■ Task
The listing below begins with the first line you should copy; stop after the line containing "maintenant \ldots du", and drop every picture.

▼

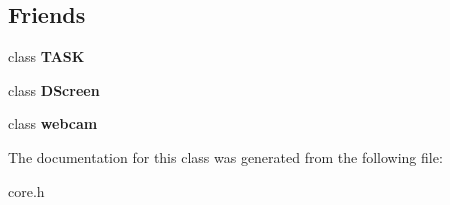 \subsection*{Friends}
\begin{DoxyCompactItemize}
\item 
\mbox{\label{class_mywebcam_1_1_picture_ab03c30e23d0961f5cb58dd75322dff41}} 
class {\bfseries T\+A\+SK}
\item 
\mbox{\label{class_mywebcam_1_1_picture_aad43f5e9d5fed3bde57927cae090a983}} 
class {\bfseries D\+Screen}
\item 
\mbox{\label{class_mywebcam_1_1_picture_a5af164fd7ee8b5b93f409d7c91b993bc}} 
class {\bfseries webcam}
\end{DoxyCompactItemize}


The documentation for this class was generated from the following file\+:\begin{DoxyCompactItemize}
\item 
core.\+h\end{DoxyCompactItemize}
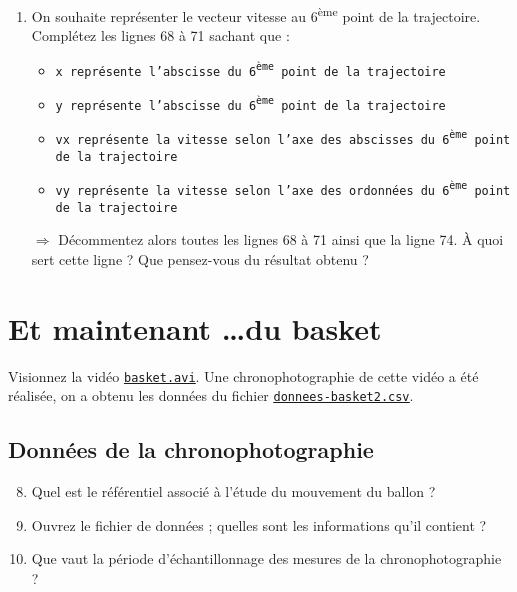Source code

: \documentclass[12pt]{article}
\begin{document}
\begin{enumerate}
 
 \item \ar \com \va On souhaite représenter le vecteur vitesse au 6\textsuperscript{ème} point de la trajectoire. Complétez les lignes 68 à 71 sachant que :
 \begin{itemize}
  \item \tt{x} représente l'abscisse du 6\textsuperscript{ème} point de la trajectoire
  \item \tt{y} représente l'abscisse du 6\textsuperscript{ème} point de la trajectoire
  \item \tt{vx} représente la vitesse selon l'axe des abscisses du 6\textsuperscript{ème} point de la trajectoire
  \item \tt{vy} représente la vitesse selon l'axe des ordonnées du 6\textsuperscript{ème} point de la trajectoire
  \end{itemize}

\cpdepce

$\Longrightarrow$ Décommentez alors toutes les lignes 68 à 71 ainsi que la ligne 74. À quoi sert cette ligne ? Que pensez-vous du résultat obtenu ?

 \begin{center}
 \end{center}


\end{enumerate}








\section{Et maintenant \ldots du basket}

Visionnez la vidéo \href{https://github.com/formationPythonPC/formation20-21/tree/master/activites-2nde/3-tp-sports/basket.avi}{\underline{\texttt{basket.avi}}}. Une chronophotographie de cette vidéo a été réalisée, on a obtenu les données du fichier \href{https://github.com/formationPythonPC/formation20-21/tree/master/activites-2nde/3-tp-sports/donnees-basket2.csv}{\underline{\texttt{donnees-basket2.csv}}}.

\subsection{Données de la chronophotographie}
\begin{enumerate}
 \setcounter{enumi}{7}
 \item \rco Quel est le référentiel associé à l'étude du mouvement du ballon ?
 \item \app Ouvrez le fichier de données ; quelles sont les informations qu'il contient ?
 \item \app Que vaut la période d'échantillonnage des mesures de la chronophotographie ?
\end{enumerate}
\end{document}
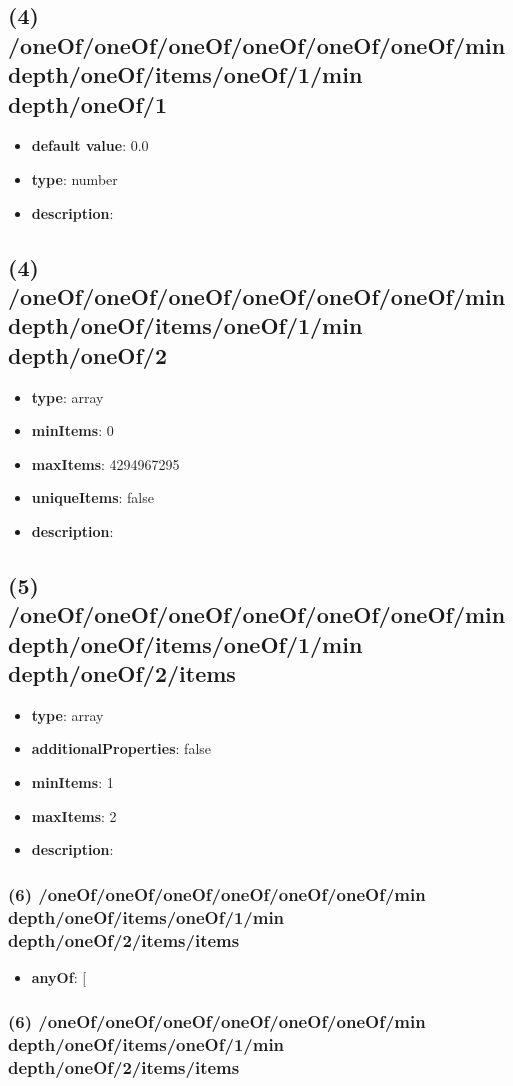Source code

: \subsection{(4) /oneOf/oneOf/oneOf/oneOf/oneOf/oneOf/min depth/oneOf/items/oneOf/1/min depth/oneOf/1}
\begin{itemize}[leftmargin=4em]\item {\bf default value}: 0.0
\item {\bf type}: number
\item {\bf description}: 
\end{itemize}\subsection{(4) /oneOf/oneOf/oneOf/oneOf/oneOf/oneOf/min depth/oneOf/items/oneOf/1/min depth/oneOf/2}
\begin{itemize}[leftmargin=4em]\item {\bf type}: array
\item {\bf minItems}: 0
\item {\bf maxItems}: 4294967295
\item {\bf uniqueItems}: false
\item {\bf description}: 
\end{itemize}\subsection{(5) /oneOf/oneOf/oneOf/oneOf/oneOf/oneOf/min depth/oneOf/items/oneOf/1/min depth/oneOf/2/items}
\begin{itemize}[leftmargin=5em]\item {\bf type}: array
\item {\bf additionalProperties}: false
\item {\bf minItems}: 1
\item {\bf maxItems}: 2
\item {\bf description}: 
\end{itemize}\subsubsection{(6) /oneOf/oneOf/oneOf/oneOf/oneOf/oneOf/min depth/oneOf/items/oneOf/1/min depth/oneOf/2/items/items}
\begin{itemize}[leftmargin=6em]\item {\bf anyOf}: [\end{itemize}\subsubsection{(6) /oneOf/oneOf/oneOf/oneOf/oneOf/oneOf/min depth/oneOf/items/oneOf/1/min depth/oneOf/2/items/items}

▲

■ Reply
 \subsection*{Friends}
\begin{DoxyCompactItemize}
\item 
\mbox{\label{class_mywebcam_1_1_picture_ab03c30e23d0961f5cb58dd75322dff41}} 
class {\bfseries T\+A\+SK}
\item 
\mbox{\label{class_mywebcam_1_1_picture_aad43f5e9d5fed3bde57927cae090a983}} 
class {\bfseries D\+Screen}
\item 
\mbox{\label{class_mywebcam_1_1_picture_a5af164fd7ee8b5b93f409d7c91b993bc}} 
class {\bfseries webcam}
\end{DoxyCompactItemize}


The documentation for this class was generated from the following file\+:\begin{DoxyCompactItemize}
\item 
core.\+h\end{DoxyCompactItemize}
Source code

: \documentclass[12pt]{article}
\begin{document}
\begin{enumerate}
 
 \item \ar \com \va On souhaite représenter le vecteur vitesse au 6\textsuperscript{ème} point de la trajectoire. Complétez les lignes 68 à 71 sachant que :
 \begin{itemize}
  \item \tt{x} représente l'abscisse du 6\textsuperscript{ème} point de la trajectoire
  \item \tt{y} représente l'abscisse du 6\textsuperscript{ème} point de la trajectoire
  \item \tt{vx} représente la vitesse selon l'axe des abscisses du 6\textsuperscript{ème} point de la trajectoire
  \item \tt{vy} représente la vitesse selon l'axe des ordonnées du 6\textsuperscript{ème} point de la trajectoire
  \end{itemize}

\cpdepce

$\Longrightarrow$ Décommentez alors toutes les lignes 68 à 71 ainsi que la ligne 74. À quoi sert cette ligne ? Que pensez-vous du résultat obtenu ?

 \begin{center}
 \end{center}


\end{enumerate}








\section{Et maintenant \ldots du basket}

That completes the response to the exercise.